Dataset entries
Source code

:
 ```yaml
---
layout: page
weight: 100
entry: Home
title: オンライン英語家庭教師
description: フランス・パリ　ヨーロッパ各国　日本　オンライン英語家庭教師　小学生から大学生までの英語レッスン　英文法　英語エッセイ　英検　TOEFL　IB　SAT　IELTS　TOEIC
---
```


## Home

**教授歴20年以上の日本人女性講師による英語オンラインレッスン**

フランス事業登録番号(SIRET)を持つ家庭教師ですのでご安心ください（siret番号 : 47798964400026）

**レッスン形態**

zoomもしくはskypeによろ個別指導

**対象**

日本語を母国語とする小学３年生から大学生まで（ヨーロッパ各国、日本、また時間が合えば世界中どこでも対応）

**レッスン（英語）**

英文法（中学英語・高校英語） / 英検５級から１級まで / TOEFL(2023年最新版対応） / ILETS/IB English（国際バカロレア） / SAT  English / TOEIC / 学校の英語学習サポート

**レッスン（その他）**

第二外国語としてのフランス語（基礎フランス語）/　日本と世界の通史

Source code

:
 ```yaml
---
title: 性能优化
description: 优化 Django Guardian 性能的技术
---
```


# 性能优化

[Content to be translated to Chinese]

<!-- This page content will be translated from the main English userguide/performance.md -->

§ TASK STATEMENT
Check each line of the data above for the word "TOEIC" and copy the ones where it is found.

§ SOLUTION FOR THIS TASK
description: フランス・パリ　ヨーロッパ各国　日本　オンライン英語家庭教師　小学生から大学生までの英語レッスン　英文法　英語エッセイ　英検　TOEFL　IB　SAT　IELTS　TOEIC
英文法（中学英語・高校英語） / 英検５級から１級まで / TOEFL(2023年最新版対応） / ILETS/IB English（国際バカロレア） / SAT  English / TOEIC / 学校の英語学習サポート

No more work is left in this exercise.